We help enterprises decrease downtime
That’s where StackState comes in. StackState helps enterprises decrease downtime and prevent outages by breaking down the silos between existing monitoring tools and tracking changes in dependencies, relationships and configurations over time. The system relates these changes to incidents, understanding the precise change that is creating the problem. Our clients realize decreases in mean time to repair (MTTR), fewer outages and lower costs associated with incidents.
Lots of monitoring data, still many errors
StackState was born out of a real-life customer problem. A leading bank in Europe was experiencing massive outages in their mobile banking experience and having trouble identifying why, despite the fact that a lot of monitoring data was available.

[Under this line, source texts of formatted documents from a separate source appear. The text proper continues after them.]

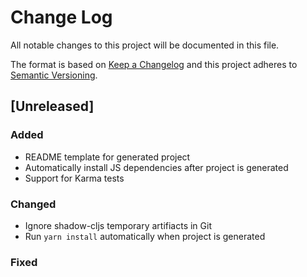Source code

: # Change Log
All notable changes to this project will be documented in this file.

The format is based on [Keep a Changelog](http://keepachangelog.com/)
and this project adheres to [Semantic Versioning](http://semver.org/).

## [Unreleased]
### Added
- README template for generated project
- Automatically install JS dependencies after project is generated
- Support for Karma tests

### Changed
- Ignore shadow-cljs temporary artifiacts in Git
- Run `yarn install` automatically when project is generated

### Fixed
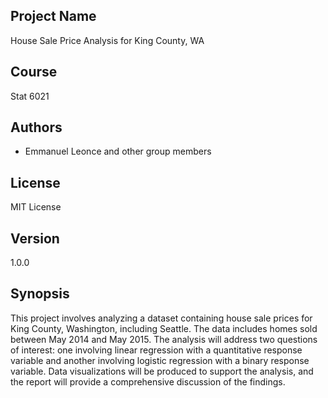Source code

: ## Project Name
House Sale Price Analysis for King County, WA

## Course
Stat 6021

## Authors
- Emmanuel Leonce and other group members


## License
MIT License

## Version
1.0.0

## Synopsis
This project involves analyzing a dataset containing house sale prices for King County, Washington, including Seattle. The data includes homes sold between May 2014 and May 2015. The analysis will address two questions of interest: one involving linear regression with a quantitative response variable and another involving logistic regression with a binary response variable. Data visualizations will be produced to support the analysis, and the report will provide a comprehensive discussion of the findings.
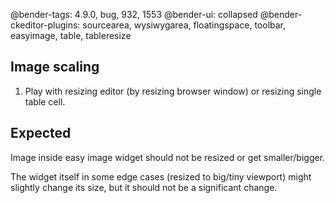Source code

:@bender-tags: 4.9.0, bug, 932, 1553
@bender-ui: collapsed
@bender-ckeditor-plugins: sourcearea, wysiwygarea, floatingspace, toolbar, easyimage, table, tableresize

## Image scaling

1. Play with resizing editor (by resizing browser window) or resizing single table cell.

## Expected

Image inside easy image widget should not be resized or get smaller/bigger.

The widget itself in some edge cases (resized to big/tiny viewport) might slightly change its size, but it should not be a significant change.
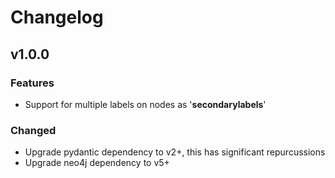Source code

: # Changelog

## v1.0.0

### Features

- Support for multiple labels on nodes as '__secondarylabels__'

### Changed

- Upgrade pydantic dependency to v2+, this has significant repurcussions
- Upgrade neo4j dependency to v5+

My StackState co-founder, Mark Bakker, and I were tasked with solving the issue for the bank. And in the meantime, we learned that other companies were experiencing similar issues. It was costing companies time, money and reputation. Solving this problem became StackState’s mission.

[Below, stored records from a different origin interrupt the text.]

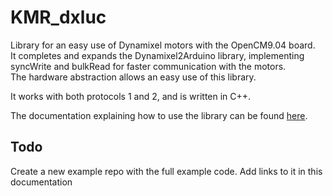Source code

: # KMR_dxluc

Library for an easy use of Dynamixel motors with the OpenCM9.04 board. <br />
It completes and expands the Dynamixel2Arduino library, implementing syncWrite and bulkRead for faster communication with the motors. <br />
The hardware abstraction allows an easy use of this library.

It works with both protocols 1 and 2, and is written in C++.

The documentation explaining how to use the library can be found [here](docs/markdown_sources/mainpage.md).

## Todo
Create a new example repo with the full example code. Add links to it in this documentation
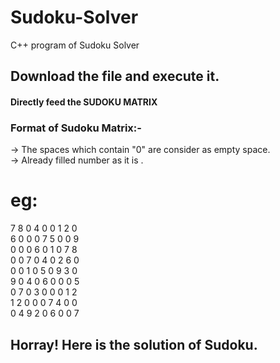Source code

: # Sudoku-Solver
C++ program of Sudoku Solver 
  
## Download the file and execute it.
#### Directly feed the SUDOKU MATRIX
### Format of Sudoku Matrix:-
-> The spaces which contain "0" are consider as empty space.  
-> Already filled number as it is .
# eg:
7 8 0 4 0 0 1 2 0                                   
6 0 0 0 7 5 0 0 9                              
0 0 0 6 0 1 0 7 8                                        
0 0 7 0 4 0 2 6 0                                        
0 0 1 0 5 0 9 3 0                                            
9 0 4 0 6 0 0 0 5                                                                     
0 7 0 3 0 0 0 1 2                                                                                
1 2 0 0 0 7 4 0 0                                                                           
0 4 9 2 0 6 0 0 7                                                                  
## Horray! Here is the solution of Sudoku.
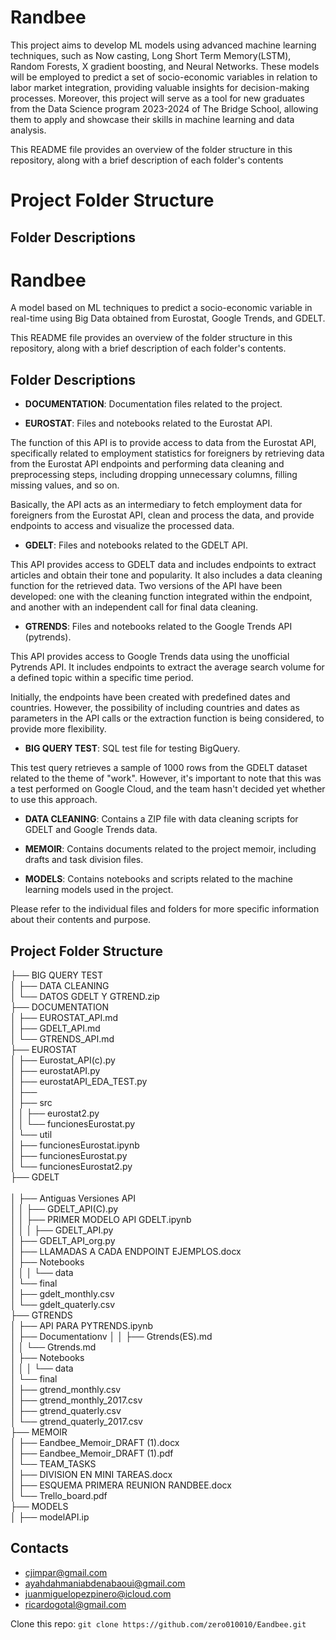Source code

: # Randbee
This project aims to develop ML models using advanced machine learning techniques, such as Now casting, Long Short Term Memory(LSTM), Random Forests, X gradient boosting, and Neural Networks. These models will be employed to predict a set of socio-economic variables in relation to labor market integration, providing valuable insights for decision-making processes. Moreover, this project will serve as a tool for new graduates from the Data Science program 2023-2024 of The Bridge School, allowing them to apply and showcase their skills in machine learning and data analysis.
 

This README file provides an overview of the folder structure in this repository, along with a brief description of each folder's contents

# Project Folder Structure


## Folder Descriptions<br>

# Randbee

A model based on ML techniques to predict a socio-economic variable in real-time using Big Data obtained from Eurostat, Google Trends, and GDELT.

This README file provides an overview of the folder structure in this repository, along with a brief description of each folder's contents.

## Folder Descriptions

- **DOCUMENTATION**: Documentation files related to the project.

- **EUROSTAT**: Files and notebooks related to the Eurostat API.

The function of this API is to provide access to data from the Eurostat API, specifically related to employment statistics for foreigners by retrieving data from the Eurostat API endpoints and performing data cleaning and preprocessing steps, including dropping unnecessary columns, filling missing values, and so on.

Basically, the API acts as an intermediary to fetch employment data for foreigners from the Eurostat API, clean and process the data, and provide endpoints to access and visualize the processed data.

- **GDELT**: Files and notebooks related to the GDELT API.

This API provides access to GDELT data and includes endpoints to extract articles and obtain their tone and popularity. It also includes a data cleaning function for the retrieved data. Two versions of the API have been developed: one with the cleaning function integrated within the endpoint, and another with an independent call for final data cleaning.

- **GTRENDS**: Files and notebooks related to the Google Trends API (pytrends).

This API provides access to Google Trends data using the unofficial Pytrends API. It includes endpoints to extract the average search volume for a defined topic within a specific time period.

Initially, the endpoints have been created with predefined dates and countries. However, the possibility of including countries and dates as parameters in the API calls or the extraction function is being considered, to provide more flexibility.

- **BIG QUERY TEST**: SQL test file for testing BigQuery.

This test query retrieves a sample of 1000 rows from the GDELT dataset related to the theme of "work". However, it's important to note that this was a test performed on Google Cloud, and the team hasn't decided yet whether to use this approach.

- **DATA CLEANING**: Contains a ZIP file with data cleaning scripts for GDELT and Google Trends data.

- **MEMOIR**: Contains documents related to the project memoir, including drafts and task division files.

- **MODELS**: Contains notebooks and scripts related to the machine learning models used in the project.

Please refer to the individual files and folders for more specific information about their contents and purpose.

## Project Folder Structure
├── BIG QUERY TEST<br>
│
├── DATA CLEANING<br>
│ └── DATOS GDELT Y GTREND.zip<br>
├── DOCUMENTATION<br>
│ ├── EUROSTAT_API.md<br>
│ ├── GDELT_API.md<br>
│ └── GTRENDS_API.md<br>
├── EUROSTAT<br>
│ ├── Eurostat_API(c).py<br>
│ ├── eurostatAPI.py<br>
│ ├── eurostatAPI_EDA_TEST.py<br>
│ ├──<br>
│ ├── src<br>
│ │ ├── eurostat2.py<br>
│ │ └── funcionesEurostat.py<br>
│ └── util<br>
│ ├── funcionesEurostat.ipynb<br>
│ ├── funcionesEurostat.py<br>
│ └── funcionesEurostat2.py<br>
├── GDELT<br><br>
│ ├── Antiguas Versiones API<br>
│ │ ├── GDELT_API(C).py<br>
│ │ ├── PRIMER MODELO API GDELT.ipynb<br>
│ │
│ ├── GDELT_API.py<br>
│ ├── GDELT_API_org.py<br>
│ ├── LLAMADAS A CADA ENDPOINT EJEMPLOS.docx<br>
│ ├── Notebooks<br>
│ │
│ └── data<br>
│ └── final<br>
│ ├── gdelt_monthly.csv<br>
│ └── gdelt_quaterly.csv<br>
├── GTRENDS<br>
│ ├── API PARA PYTRENDS.ipynb<br>
│ ├── Documentationv
│ │ ├── Gtrends(ES).md<br>
│ │ └── Gtrends.md<br>
│ ├── Notebooks<br>
│ │
│ └── data<br>
│ └── final<br>
│ ├── gtrend_monthly.csv<br>
│ ├── gtrend_monthly_2017.csv<br>
│ ├── gtrend_quaterly.csv<br>
│ └── gtrend_quaterly_2017.csv<br>
├── MEMOIR<br>
│ ├── Eandbee_Memoir_DRAFT (1).docx<br>
│ ├── Eandbee_Memoir_DRAFT (1).pdf<br>
│ └── TEAM_TASKS<br>
│ ├── DIVISION EN MINI TAREAS.docx<br>
│ ├── ESQUEMA PRIMERA REUNION RANDBEE.docx<br>
│ └── Trello_board.pdf<br>
├── MODELS<br>
│ ├── modelAPI.ip<br>


## Contacts<br>

- cjimpar@gmail.com<br>
- ayahdahmaniabdenabaoui@gmail.com
- juanmiguelopezpinero@icloud.com<br>
- ricardogotal@gmail.com<br>


Clone this repo: `git clone https://github.com/zero010010/Eandbee.git`<br>











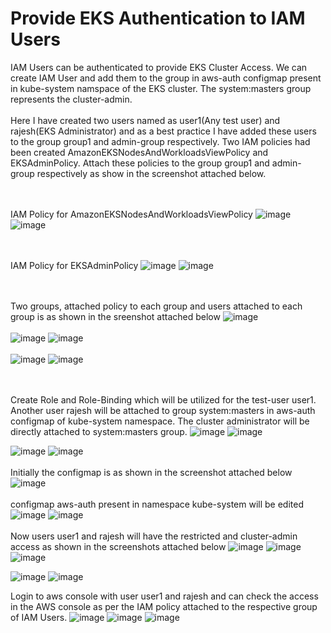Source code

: # Provide EKS Authentication to IAM Users

IAM Users can be authenticated to provide EKS Cluster Access. We can create IAM User and add them to the group in aws-auth configmap present in kube-system namspace of the EKS cluster. The system:masters group represents the cluster-admin.
<br> <br/>
Here I have created two users named as user1(Any test user) and rajesh(EKS Administrator) and as a best practice I have added these users to the group group1 and admin-group respectively.
Two IAM policies had been created AmazonEKSNodesAndWorkloadsViewPolicy and EKSAdminPolicy. Attach these policies to the group group1 and admin-group respectively as show in the screenshot attached below.

<br> <br/>
IAM Policy for AmazonEKSNodesAndWorkloadsViewPolicy
![image](https://github.com/singhritesh85/EKS-Authentication/assets/56765895/d9c03a76-a3da-426b-ad8b-2252497a7ac8)
![image](https://github.com/singhritesh85/EKS-Authentication/assets/56765895/258c418c-2a29-4cc5-aa7f-cfe72e92d9eb)

<br><br/>
IAM Policy for EKSAdminPolicy
![image](https://github.com/singhritesh85/EKS-Authentication/assets/56765895/074750dd-05ff-4fca-a0f0-c86d899f5567)
![image](https://github.com/singhritesh85/EKS-Authentication/assets/56765895/6eb43d38-381c-464d-bec3-555e36746ff5)

<br><br/>
Two groups, attached policy to each group and users attached to each group is as shown in the sreenshot attached below
![image](https://github.com/singhritesh85/EKS-Authentication/assets/56765895/545a846f-7c49-4b3e-a687-ee30e965c608)
<br><br/>
![image](https://github.com/singhritesh85/EKS-Authentication/assets/56765895/789a1c60-fcc2-49d5-aa75-acc5b26f8aa1)
![image](https://github.com/singhritesh85/EKS-Authentication/assets/56765895/f4fcdea0-32d0-454e-871b-be97c1c70e54)
<br><br/>
![image](https://github.com/singhritesh85/EKS-Authentication/assets/56765895/5fe17880-9bc2-4959-9abd-1b07a2c4ab71)
![image](https://github.com/singhritesh85/EKS-Authentication/assets/56765895/bd5aa39b-73b2-4997-a666-dbabb5eb5107)

<br> <br/>
Create Role and Role-Binding which will be utilized for the test-user user1. Another user rajesh will be attached to group system:masters in aws-auth configmap of kube-system namespace. The cluster administrator will be directly attached to system:masters group.
![image](https://github.com/singhritesh85/EKS-Authentication/assets/56765895/09420d79-7d50-4e51-88ba-26bb56cf1e24)
![image](https://github.com/singhritesh85/EKS-Authentication/assets/56765895/1e3d91b8-137b-4807-bc2d-7b585215f3c6)

![image](https://github.com/singhritesh85/EKS-Authentication/assets/56765895/201a3a19-1fee-4b65-9729-08167fffe5dc)
![image](https://github.com/singhritesh85/EKS-Authentication/assets/56765895/f1a56c8b-0251-4564-8889-d1c1d74df41b)
<br><br/>
Initially the configmap is as shown in the screenshot attached below
![image](https://github.com/singhritesh85/EKS-Authentication/assets/56765895/944d7259-5417-4b61-9c47-a8fd95099d4f)
<br><br/>
configmap aws-auth present in namespace kube-system will be edited
![image](https://github.com/singhritesh85/EKS-Authentication/assets/56765895/90caebe0-c969-46b9-b403-979d3929199e)
![image](https://github.com/singhritesh85/EKS-Authentication/assets/56765895/5479e330-2fe6-4d42-b940-f735879d4159)
<br> <br/>
Now users user1 and rajesh will have the restricted and cluster-admin access as shown in the screenshots attached below
![image](https://github.com/singhritesh85/EKS-Authentication/assets/56765895/24f3a465-9927-46d2-8eb0-dc993b5db42c)
![image](https://github.com/singhritesh85/EKS-Authentication/assets/56765895/74088dbf-058b-4d9b-8ac8-7e6fc5bac9cc)
![image](https://github.com/singhritesh85/EKS-Authentication/assets/56765895/748370d3-82a7-463e-80ed-ee2316bd6b1d)


![image](https://github.com/singhritesh85/EKS-Authentication/assets/56765895/c3e322c7-db21-435b-9e83-4aad1d64b8ec)
![image](https://github.com/singhritesh85/EKS-Authentication/assets/56765895/47236b75-f1e8-4c94-9a94-68af408d6bf1)



Login to aws console with user user1 and rajesh and can check the access in the AWS console as per the IAM policy attached to the respective group of IAM Users.
![image](https://github.com/singhritesh85/EKS-Authentication/assets/56765895/f9ffd7ec-2763-4173-9f8d-2ec8d012fa3f)
![image](https://github.com/singhritesh85/EKS-Authentication/assets/56765895/4247b03a-a1b7-4df7-99bc-6c2a8eb49474)
![image](https://github.com/singhritesh85/EKS-Authentication/assets/56765895/0f557a37-a56c-4917-9235-bd9a3a78b5f8)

The general path of an IT issue
To become a zero-downtime enterprise, you need to understand the anatomy of an issue. If you look at the post-mortems for problems and incidents, they follow a general path – something changes that causes an anomaly, that triggers an alert, which leads to an incident and triggers an incident management process.
StackState is the only solution that can track the changes at every point in time and link them to the anomalies, that lead to alerts, that result in incidents, helping companies more precisely go from root cause to business impact.
How StackState works
1. Understanding dependencies between IT components
To do that you need to have a few ingredients. First, you need to break down silos of data within your environment.

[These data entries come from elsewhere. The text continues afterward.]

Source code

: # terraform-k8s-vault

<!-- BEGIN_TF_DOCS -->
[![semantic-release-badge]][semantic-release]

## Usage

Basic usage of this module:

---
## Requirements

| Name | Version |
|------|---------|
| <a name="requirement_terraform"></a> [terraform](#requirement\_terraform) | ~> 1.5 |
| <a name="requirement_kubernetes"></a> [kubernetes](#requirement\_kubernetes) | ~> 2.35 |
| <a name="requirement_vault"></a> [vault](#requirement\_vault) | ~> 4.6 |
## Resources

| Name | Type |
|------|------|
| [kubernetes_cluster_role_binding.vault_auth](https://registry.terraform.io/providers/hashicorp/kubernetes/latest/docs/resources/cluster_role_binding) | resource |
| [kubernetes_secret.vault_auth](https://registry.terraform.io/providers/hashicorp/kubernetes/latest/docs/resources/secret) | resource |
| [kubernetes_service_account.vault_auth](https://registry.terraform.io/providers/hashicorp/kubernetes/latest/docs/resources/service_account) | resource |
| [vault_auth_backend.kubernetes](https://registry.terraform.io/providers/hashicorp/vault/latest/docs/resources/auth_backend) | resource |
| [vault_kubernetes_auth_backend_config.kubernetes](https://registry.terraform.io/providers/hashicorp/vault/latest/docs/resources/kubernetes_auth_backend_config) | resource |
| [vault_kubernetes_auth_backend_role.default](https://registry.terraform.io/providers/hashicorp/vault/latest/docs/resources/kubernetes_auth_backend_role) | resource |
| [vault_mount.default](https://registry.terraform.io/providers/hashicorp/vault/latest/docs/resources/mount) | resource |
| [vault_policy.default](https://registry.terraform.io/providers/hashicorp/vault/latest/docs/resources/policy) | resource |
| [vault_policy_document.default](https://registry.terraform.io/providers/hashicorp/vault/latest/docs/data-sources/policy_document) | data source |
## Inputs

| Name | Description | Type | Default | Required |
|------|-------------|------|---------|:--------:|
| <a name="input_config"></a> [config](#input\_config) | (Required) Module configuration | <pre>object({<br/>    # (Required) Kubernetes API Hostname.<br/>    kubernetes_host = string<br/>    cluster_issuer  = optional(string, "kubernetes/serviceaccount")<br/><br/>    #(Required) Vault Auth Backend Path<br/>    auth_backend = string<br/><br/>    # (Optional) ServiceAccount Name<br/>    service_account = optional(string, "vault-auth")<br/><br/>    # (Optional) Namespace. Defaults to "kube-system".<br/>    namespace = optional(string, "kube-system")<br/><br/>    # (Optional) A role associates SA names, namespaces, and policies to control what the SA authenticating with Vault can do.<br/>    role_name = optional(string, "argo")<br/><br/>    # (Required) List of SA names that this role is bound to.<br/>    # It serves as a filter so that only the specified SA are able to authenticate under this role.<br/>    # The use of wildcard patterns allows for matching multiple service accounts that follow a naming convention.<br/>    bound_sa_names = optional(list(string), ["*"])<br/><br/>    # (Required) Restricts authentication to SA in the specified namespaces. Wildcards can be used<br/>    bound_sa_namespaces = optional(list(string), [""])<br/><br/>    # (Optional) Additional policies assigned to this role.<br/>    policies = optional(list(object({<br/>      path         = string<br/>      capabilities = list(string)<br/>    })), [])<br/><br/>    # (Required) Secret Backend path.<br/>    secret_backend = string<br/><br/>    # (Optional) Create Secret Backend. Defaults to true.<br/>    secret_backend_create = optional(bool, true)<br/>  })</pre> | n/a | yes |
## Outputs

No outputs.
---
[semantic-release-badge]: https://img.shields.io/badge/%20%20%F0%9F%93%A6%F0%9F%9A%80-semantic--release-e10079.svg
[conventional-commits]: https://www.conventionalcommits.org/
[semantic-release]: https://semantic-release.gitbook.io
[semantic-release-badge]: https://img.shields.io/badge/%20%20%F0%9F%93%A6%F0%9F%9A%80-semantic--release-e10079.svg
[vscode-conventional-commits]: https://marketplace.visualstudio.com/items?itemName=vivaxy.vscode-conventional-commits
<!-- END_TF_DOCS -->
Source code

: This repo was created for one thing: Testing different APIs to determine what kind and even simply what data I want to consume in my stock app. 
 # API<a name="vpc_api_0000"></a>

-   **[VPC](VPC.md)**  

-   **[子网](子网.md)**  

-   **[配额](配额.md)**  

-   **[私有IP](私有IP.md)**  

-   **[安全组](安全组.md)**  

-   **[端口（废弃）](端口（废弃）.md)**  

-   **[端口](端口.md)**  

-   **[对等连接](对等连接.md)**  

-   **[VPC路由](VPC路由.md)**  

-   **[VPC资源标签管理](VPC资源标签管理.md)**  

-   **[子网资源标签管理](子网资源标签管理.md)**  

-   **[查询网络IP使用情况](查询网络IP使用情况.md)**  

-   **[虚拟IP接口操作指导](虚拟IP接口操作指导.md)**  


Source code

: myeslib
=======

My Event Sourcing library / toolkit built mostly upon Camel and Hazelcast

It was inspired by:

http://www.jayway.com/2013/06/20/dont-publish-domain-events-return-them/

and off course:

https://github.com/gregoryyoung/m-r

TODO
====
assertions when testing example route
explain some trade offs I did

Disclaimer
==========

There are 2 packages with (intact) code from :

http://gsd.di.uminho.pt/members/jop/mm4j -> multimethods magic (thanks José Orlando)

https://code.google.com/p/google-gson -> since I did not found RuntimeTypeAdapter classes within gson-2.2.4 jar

What we have built is a unique observability solution that integrates with existing tools, like AWS, Azure, Kubernetes, Splunk, Dynatrace and VMware to understand the real-time relationships and dependencies between IT components – from databases and web servers to containers, microservices and applications. We stitch together real-time topological information from multiple sources and track it across time – which solves the dynamic IT problem. We built our own versioned graph database in order to be able to solve that problem. No other vendor offers this.
2. Creating a data model that represents the entire IT environment
Then, we correlate the topological elements with the telemetry that already exists in the environment. We can get to that data without actually needing to copy it to a single place. This creates a seamless data model that represents a customer’s entire IT environment – solving the silo problem. Again, no other vendor offers this.
Underpinning these capabilities is a unique data model that incorporates topology, telemetry and traces from existing tools within the environment and marries it up with our time-based versioned graph database. This is called the 4T Data Model. No other vendor can bring together all of this information, without requiring companies to move their data to our system.
3. Identifying performance anomalies before they become a problem
Finally, we use AI to automatically detect performance anomalies and pinpoint their location in the stack before they have a major impact on business performance – solving the reactive versus proactive problem.
With the 4T® Data Model, StackState is able to track the evolution of a potential problem from root cause to business impact in highly dynamic IT environments, starting with a change, then the resulting anomalies and finally the associated business impact.
Our fundamentally new approach. And vision.
StackState takes a fundamentally different approach than other vendors. And we believe this is the only approach that will work at scale and under all circumstances.
There are still miles to go on the journey to fully realizing the zero downtime enterprise. To this end, StackState continues to add support for modern IT experiences, such as cloud native application environments and, with AIOps, we are maturing our autonomous anomaly detection to further predict and prevent outages before they occur. Finally, we are constantly expanding the monitoring and automation tooling we integrate with.